== PROBLEM DESCRIPTION ==
In the records below, count every line that includes the word "localResult". Provide the total alone.

== DATA PROVIDED ==

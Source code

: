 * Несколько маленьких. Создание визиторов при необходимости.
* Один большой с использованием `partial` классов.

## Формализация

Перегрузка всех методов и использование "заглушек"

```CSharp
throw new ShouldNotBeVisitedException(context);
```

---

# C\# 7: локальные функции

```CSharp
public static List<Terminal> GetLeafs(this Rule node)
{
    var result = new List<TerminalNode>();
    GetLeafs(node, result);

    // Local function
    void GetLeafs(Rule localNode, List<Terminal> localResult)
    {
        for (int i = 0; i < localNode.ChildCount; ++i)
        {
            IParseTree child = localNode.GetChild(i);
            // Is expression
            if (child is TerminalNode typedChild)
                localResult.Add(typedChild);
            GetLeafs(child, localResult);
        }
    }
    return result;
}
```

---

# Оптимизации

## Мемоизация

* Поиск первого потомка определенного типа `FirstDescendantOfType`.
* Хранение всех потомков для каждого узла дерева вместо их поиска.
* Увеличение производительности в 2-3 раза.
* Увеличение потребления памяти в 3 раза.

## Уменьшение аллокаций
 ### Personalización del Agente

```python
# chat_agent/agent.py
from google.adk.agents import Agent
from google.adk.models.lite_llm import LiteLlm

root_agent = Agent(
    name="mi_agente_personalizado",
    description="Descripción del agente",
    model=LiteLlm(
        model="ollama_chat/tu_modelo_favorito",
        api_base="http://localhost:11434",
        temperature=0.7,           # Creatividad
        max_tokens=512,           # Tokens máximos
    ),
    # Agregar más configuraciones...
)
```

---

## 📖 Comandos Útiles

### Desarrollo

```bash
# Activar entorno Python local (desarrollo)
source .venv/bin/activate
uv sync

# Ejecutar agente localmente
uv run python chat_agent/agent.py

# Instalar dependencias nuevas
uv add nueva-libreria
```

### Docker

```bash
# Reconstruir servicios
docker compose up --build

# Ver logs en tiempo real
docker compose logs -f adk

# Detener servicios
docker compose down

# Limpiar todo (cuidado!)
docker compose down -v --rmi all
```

== WORKED SOLUTION ==
3